Do you remember how you used to go in the backyard, all alone, and you would sing about the leaves and the birds and the dirt and the bugs and the rocks and the pavement and the sun and the sky and the moon and the fence and the light and the water and the dog…

Do you remember that you didn’t care whether or not it sounded good?

Do you remember what you thought if someone heard?

Your first thought was to stop, giggle to yourself, and then carry on as if the possibility of being overheard wasn’t embarrassing but exciting?

Do you remember when you got a bit older, you used you to sit in your room, door shut tight, crouched over your choir music, studying and singing for hours on end?

It wasn’t easy to learn the part. But you weren’t concerned.

Do you remember that it wasn’t a matter of if you were ever good… you would practice until you got there.

“Tell me about your despair, yours, and I will tell you mine.”

Then you went to school, and you learned what all those black dots on the staff meant. You learned the meaning of those strange words on the page.

And it was great to know things. It was good.

Somewhere along the way, you became convinced that making a mistake meant something bigger than just.. making a mistake. You thought, all of a sudden, that your mistake was a statement on you.
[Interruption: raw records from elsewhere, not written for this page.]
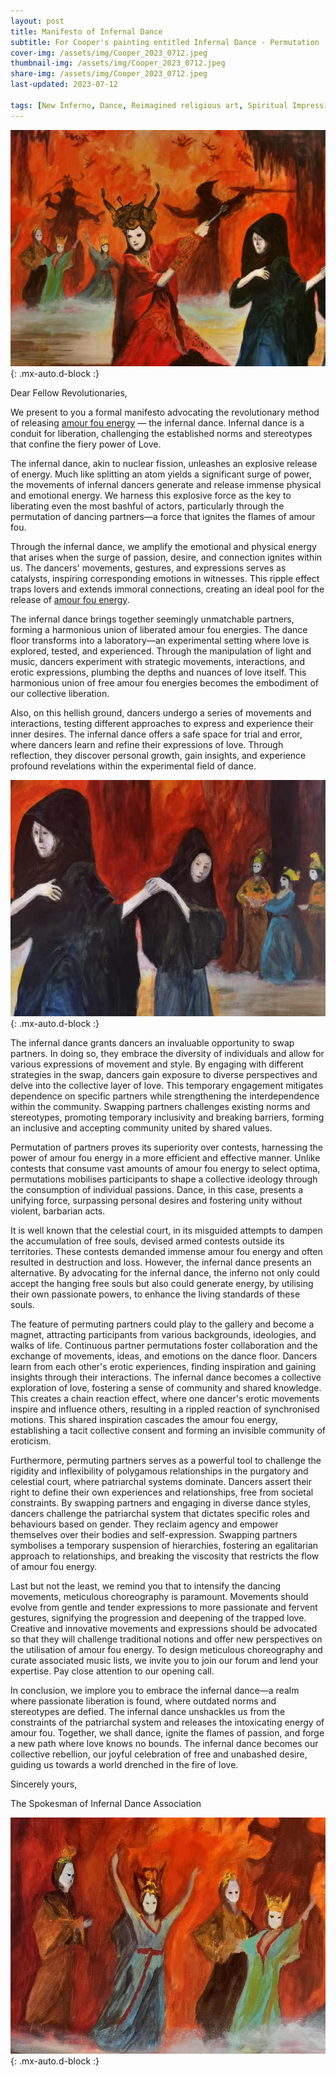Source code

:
 ```yaml
---
layout: post
title: Manifesto of Infernal Dance
subtitle: For Cooper's painting entitled Infernal Dance - Permutation
cover-img: /assets/img/Cooper_2023_0712.jpeg
thumbnail-img: /assets/img/Cooper_2023_0712.jpeg
share-img: /assets/img/Cooper_2023_0712.jpeg
last-updated: 2023-07-12

tags: [New Inferno, Dance, Reimagined religious art, Spiritual Impressionism, Cooper]
---
```



![](https://github.com/SpectraGallery/blog/blob/master/assets/img/Cooper_2023_0712_2.jpeg?raw=true){: .mx-auto.d-block :}


Dear Fellow Revolutionaries,

We present to you a formal manifesto advocating the revolutionary method of releasing [amour fou energy](https://spectragallery.github.io/blog/2023-05-08-parliament/) — the infernal dance. Infernal dance is a conduit for liberation, challenging the established norms and stereotypes that confine the fiery power of Love. 

The infernal dance, akin to nuclear fission, unleashes an explosive release of energy. Much like splitting an atom yields a significant surge of power, the movements of infernal dancers generate and release immense physical and emotional energy. We harness this explosive force as the key to liberating even the most bashful of actors, particularly through the permutation of dancing partners—a force that ignites the flames of amour fou.

Through the infernal dance, we amplify the emotional and physical energy that arises when the surge of passion, desire, and connection ignites within us. The dancers' movements, gestures, and expressions serves as catalysts, inspiring corresponding emotions in witnesses. This ripple effect traps lovers and extends immoral connections, creating an ideal pool for the release of [amour fou energy](https://spectragallery.github.io/blog/2023-05-08-parliament/).

The infernal dance brings together seemingly unmatchable partners, forming a harmonious union of liberated amour fou energies. The dance floor transforms into a laboratory—an experimental setting where love is explored, tested, and experienced. Through the manipulation of light and music, dancers experiment with strategic movements, interactions, and erotic expressions, plumbing the depths and nuances of love itself. This harmonious union of free amour fou energies becomes the embodiment of our collective liberation.

Also, on this hellish ground, dancers undergo a series of movements and interactions, testing different approaches to express and experience their inner desires. The infernal dance offers a safe space for trial and error, where dancers learn and refine their expressions of love. Through reflection, they discover personal growth, gain insights, and experience profound revelations within the experimental field of dance.

![](https://github.com/SpectraGallery/blog/blob/master/assets/img/Cooper_2023_0712_3.jpeg?raw=true){: .mx-auto.d-block :}


The infernal dance grants dancers an invaluable opportunity to swap partners. In doing so, they embrace the diversity of individuals and allow for various expressions of movement and style. By engaging with different strategies in the swap, dancers gain exposure to diverse perspectives and delve into the collective layer of love. This temporary engagement mitigates dependence on specific partners while strengthening the interdependence within the community. Swapping partners challenges existing norms and stereotypes, promoting temporary inclusivity and breaking barriers, forming an inclusive and accepting community united by shared values.

Permutation of partners proves its superiority over contests, harnessing the power of amour fou energy in a more efficient and effective manner. Unlike contests that consume vast amounts of amour fou energy to select optima, permutations mobilises participants to shape a collective ideology through the consumption of individual passions. Dance, in this case, presents a unifying force, surpassing personal desires and fostering unity without violent, barbarian acts.

It is well known that the celestial court, in its misguided attempts to dampen the accumulation of free souls, devised armed contests outside its territories. These contests demanded immense amour fou energy and often resulted in destruction and loss. However, the infernal dance presents an alternative. By advocating for the infernal dance, the inferno not only could accept the hanging free souls but also could generate energy, by utilising their own passionate powers, to enhance the living standards of these souls.

The feature of permuting partners could play to the gallery and become a magnet, attracting participants from various backgrounds, ideologies, and walks of life. Continuous partner permutations foster collaboration and the exchange of movements, ideas, and emotions on the dance floor. Dancers learn from each other's erotic experiences, finding inspiration and gaining insights through their interactions. The infernal dance becomes a collective exploration of love, fostering a sense of community and shared knowledge. This creates a chain reaction effect, where one dancer's erotic movements inspire and influence others, resulting in a rippled reaction of synchronised motions. This shared inspiration cascades the amour fou energy, establishing a tacit collective consent and forming an invisible community of eroticism.

Furthermore, permuting partners serves as a powerful tool to challenge the rigidity and inflexibility of polygamous relationships in the purgatory and celestial court, where patriarchal systems dominate. Dancers assert their right to define their own experiences and relationships, free from societal constraints. By swapping partners and engaging in diverse dance styles, dancers challenge the patriarchal system that dictates specific roles and behaviours based on gender. They reclaim agency and empower themselves over their bodies and self-expression. Swapping partners symbolises a temporary suspension of hierarchies, fostering an egalitarian approach to relationships, and breaking the viscosity that restricts the flow of amour fou energy.

Last but not the least, we remind you that to intensify the dancing movements, meticulous choreography is paramount. Movements should evolve from gentle and tender expressions to more passionate and fervent gestures, signifying the progression and deepening of the trapped love. Creative and innovative movements and expressions should be advocated so that they will challenge traditional notions and offer new perspectives on the utilisation of amour fou energy. To design meticulous choreography and curate associated music lists, we invite you to join our forum and lend your expertise. Pay close attention to our opening call.

In conclusion, we implore you to embrace the infernal dance—a realm where passionate liberation is found, where outdated norms and stereotypes are defied. The infernal dance unshackles us from the constraints of the patriarchal system and releases the intoxicating energy of amour fou. Together, we shall dance, ignite the flames of passion, and forge a new path where love knows no bounds. The infernal dance becomes our collective rebellion, our joyful celebration of free and unabashed desire, guiding us towards a world drenched in the fire of love.

Sincerely yours,

The Spokesman of Infernal Dance Association
 
![](https://github.com/SpectraGallery/blog/blob/master/assets/img/Cooper_2023_0712_4.jpeg?raw=true){: .mx-auto.d-block :}

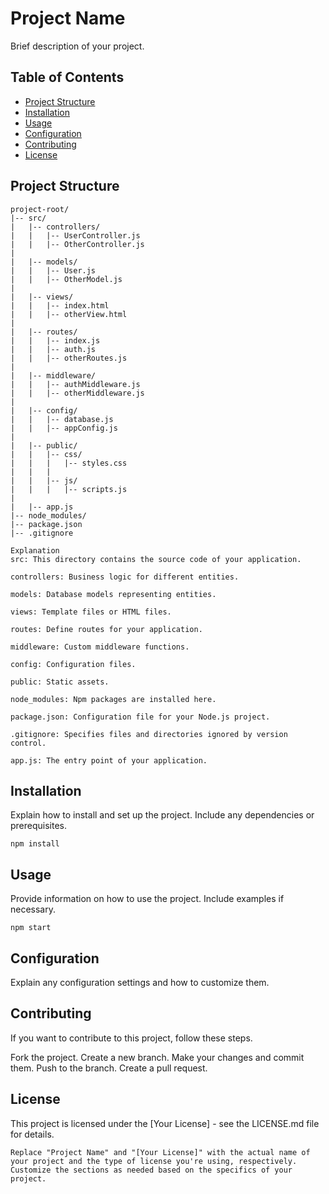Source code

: # Project Name

Brief description of your project.

## Table of Contents

- [Project Structure](#project-structure)
- [Installation](#installation)
- [Usage](#usage)
- [Configuration](#configuration)
- [Contributing](#contributing)
- [License](#license)

## Project Structure

```plaintext
project-root/
|-- src/
|   |-- controllers/
|   |   |-- UserController.js
|   |   |-- OtherController.js
|
|   |-- models/
|   |   |-- User.js
|   |   |-- OtherModel.js
|
|   |-- views/
|   |   |-- index.html
|   |   |-- otherView.html
|
|   |-- routes/
|   |   |-- index.js
|   |   |-- auth.js
|   |   |-- otherRoutes.js
|
|   |-- middleware/
|   |   |-- authMiddleware.js
|   |   |-- otherMiddleware.js
|
|   |-- config/
|   |   |-- database.js
|   |   |-- appConfig.js
|
|   |-- public/
|   |   |-- css/
|   |   |   |-- styles.css
|   |   |
|   |   |-- js/
|   |   |   |-- scripts.js
|
|   |-- app.js
|-- node_modules/
|-- package.json
|-- .gitignore

Explanation
src: This directory contains the source code of your application.

controllers: Business logic for different entities.

models: Database models representing entities.

views: Template files or HTML files.

routes: Define routes for your application.

middleware: Custom middleware functions.

config: Configuration files.

public: Static assets.

node_modules: Npm packages are installed here.

package.json: Configuration file for your Node.js project.

.gitignore: Specifies files and directories ignored by version control.

app.js: The entry point of your application.
```
## Installation
Explain how to install and set up the project. Include any dependencies or prerequisites.

```
npm install
```

## Usage
Provide information on how to use the project. Include examples if necessary.

```
npm start
```

## Configuration
Explain any configuration settings and how to customize them.

## Contributing
If you want to contribute to this project, follow these steps.

Fork the project.
Create a new branch.
Make your changes and commit them.
Push to the branch.
Create a pull request.

## License
This project is licensed under the [Your License] - see the LICENSE.md file for details.

```
Replace "Project Name" and "[Your License]" with the actual name of your project and the type of license you're using, respectively. Customize the sections as needed based on the specifics of your project.
```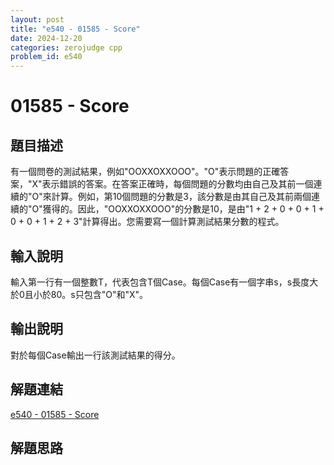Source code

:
 ```yaml
---
layout: post
title: "e540 - 01585 - Score"
date: 2024-12-20
categories: zerojudge cpp
problem_id: e540
---
```


# 01585 - Score

## 題目描述

有一個問卷的測試結果，例如"OOXXOXXOOO"。"O"表示問題的正確答案，"X"表示錯誤的答案。在答案正確時，每個問題的分數均由自己及其前一個連續的"O"來計算。例如，第10個問題的分數是3，該分數是由其自己及其前兩個連續的"O"獲得的。因此，"OOXXOXXOOO"的分數是10，是由"1 + 2 + 0 + 0 + 1 + 0 + 0 + 1 + 2 + 3"計算得出。您需要寫一個計算測試結果分數的程式。

## 輸入說明

輸入第一行有一個整數T，代表包含T個Case。每個Case有一個字串s，s長度大於0且小於80。s只包含"O"和"X"。

## 輸出說明

對於每個Case輸出一行該測試結果的得分。

## 解題連結

[e540 - 01585 - Score](https://zerojudge.tw/ShowProblem?problemid=e540)

## 解題思路

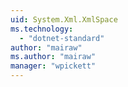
 ```yaml
---
uid: System.Xml.XmlSpace
ms.technology: 
  - "dotnet-standard"
author: "mairaw"
ms.author: "mairaw"
manager: "wpickett"
---
```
On your dedication, your preparation, your talent, your gift.

You forgot to just sing.

“Meanwhile the world goes on.
Meanwhile the sun and the clear pebbles of the rain
are moving across the landscapes,
over the prairies and the deep trees,
the mountains and the rivers.
Meanwhile the wild geese, high in the clean blue air,
are heading home again.”

Are you really all that different from the little girl singing to herself in the backyard?

Two decades older, two academic degrees later.. a lot of knowledge and a lot of songs sung.

What has changed?


“Whoever you are, no matter how lonely,
the world offers itself to your imagination,
calls to you like the wild geese, harsh and exciting —
over and over announcing your place
in the family of things.”

This is my prayer for you tomorrow, when you walk into the room and sing your voice jury: that you remember that you don’t have to be perfect. You don’t even have to be good.

You don’t have to be anything at all, but the little girl in the backyard who loved to sing.

No, loves to sing.

She still does. And always will.

Now–go sing.

(poetry is Mary Oliver’s “Wild Geese”)
  • Megan Ihnen

    You’re mixing my favorite things here, darling, Mary Oliver + love of singing. Could it get any better?